Personal information
- Born: June 5, 1898 Washington, D.C., U.S.
- Died: August 23, 1931 (aged 33) Perry Point, Maryland, U.S.
- Listed weight: 166 lb (75 kg)

Career information
- High school: Central (DC)
- College: Lehigh, Catholic

Career history
- Washington Senators (1921);

Career statistics
- Games played: 1
- Games started: 1
- Stats at Pro Football Reference

= Sam Kaplan (American football) =

American football player (1898–1931)

Samuel Kaplan (June 5, 1898 – August 23, 1931) was an American football end who played for the Washington Senators of the National Football League (NFL), which was known as the APFA at the time.

Kaplan was born in 1899 in Washington, DC. He attended Washington's Central High School where he played at the end position for the football team and also competed for the basketball, baseball, and swimming teams. The Washington Times wrote: "His work was of high order, and he is big and fast enough to make good at college."
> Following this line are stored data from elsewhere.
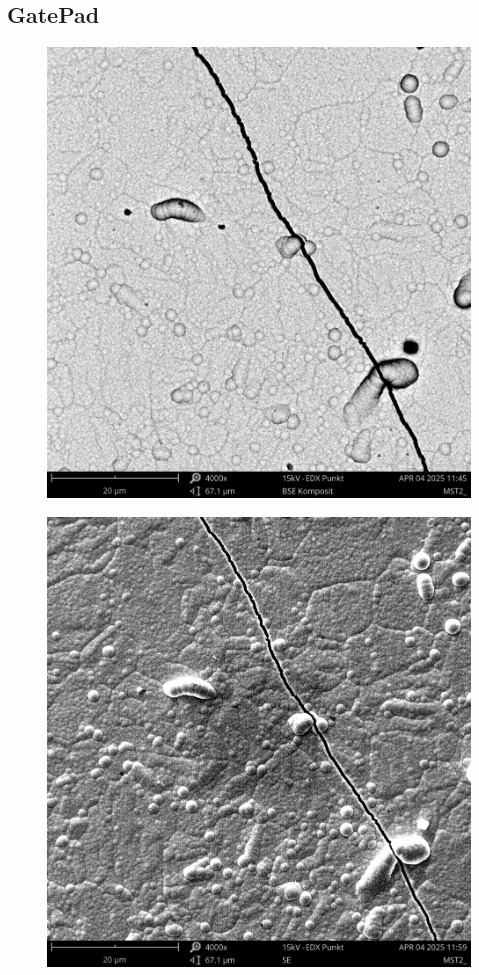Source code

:   \subsection{GatePad}
    \begin{figure}[H]
        \centering
        \begin{minipage}{.5\textwidth}
          \centering
          \includegraphics[width=.9\linewidth]{Bilder/MST2_0002}
          \label{Abb.2: REM-Aufnahme(BSE Komposit, 4000x) des GatePads mit Punktanalyse}
        \end{minipage}%
        \begin{minipage}{.5\textwidth}
          \centering
          \includegraphics[width=.9\linewidth]{Bilder/MST2_0005}

\end{minipage}
\end{figure}
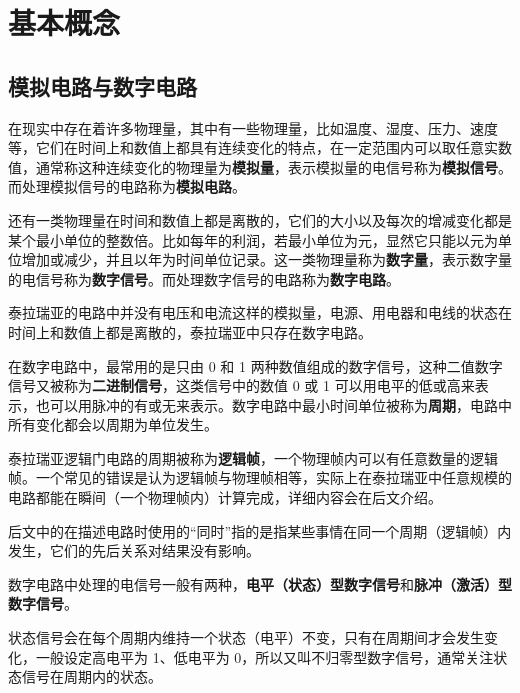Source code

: \chapter{基本概念}

\section{模拟电路与数字电路}

在现实中存在着许多物理量，其中有一些物理量，比如温度、湿度、压力、速度等，它们在时间上和数值上都具有连续变化的特点，在一定范围内可以取任意实数值，通常称这种连续变化的物理量为\textbf{模拟量}，表示模拟量的电信号称为\textbf{模拟信号}。而处理模拟信号的电路称为\textbf{模拟电路}。

还有一类物理量在时间和数值上都是离散的，它们的大小以及每次的增减变化都是某个最小单位的整数倍。比如每年的利润，若最小单位为元，显然它只能以元为单位增加或减少，并且以年为时间单位记录。这一类物理量称为\textbf{数字量}，表示数字量的电信号称为\textbf{数字信号}。而处理数字信号的电路称为\textbf{数字电路}。

\begin{note}{}{}
  泰拉瑞亚的电路中并没有电压和电流这样的模拟量，电源、用电器和电线的状态在时间上和数值上都是离散的，泰拉瑞亚中只存在数字电路。
\end{note}

在数字电路中，最常用的是只由 0 和 1 两种数值组成的数字信号，这种二值数字信号又被称为\textbf{二进制信号}，这类信号中的数值 0 或 1 可以用电平的低或高来表示，也可以用脉冲的有或无来表示。数字电路中最小时间单位被称为\textbf{周期}，电路中所有变化都会以周期为单位发生。

\begin{note}{}{}
  泰拉瑞亚逻辑门电路的周期被称为\textbf{逻辑帧}，一个物理帧内可以有任意数量的逻辑帧。一个常见的错误是认为逻辑帧与物理帧相等，实际上在泰拉瑞亚中任意规模的电路都能在瞬间（一个物理帧内）计算完成，详细内容会在后文介绍。
\end{note}

\begin{remark}{}{}
  后文中的在描述电路时使用的“同时”指的是指某些事情在同一个周期（逻辑帧）内发生，它们的先后关系对结果没有影响。
\end{remark}

数字电路中处理的电信号一般有两种，\textbf{电平（状态）型数字信号}和\textbf{脉冲（激活）型数字信号}。

状态信号会在每个周期内维持一个状态（电平）不变，只有在周期间才会发生变化，一般设定高电平为 1、低电平为 0，所以又叫不归零型数字信号，通常关注状态信号在周期内的状态。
Kaplan played college football for Lehigh in 1918 and Catholic University in 1919. He began the 1921 season playing professional football in the NFL for the Washington Senators. He started one game at right end for the club and scored a touchdown. He resigned from the Senators and finished the 1921 season playing for the All-Stars.

In September 1922, Kaplan was hired as the line coach at Kanawa club.

Kaplan received a law degree from Georgetown University Law School. He died from pneumonia on August 23, 1931, at the age of 33 while at Perry Point, Maryland.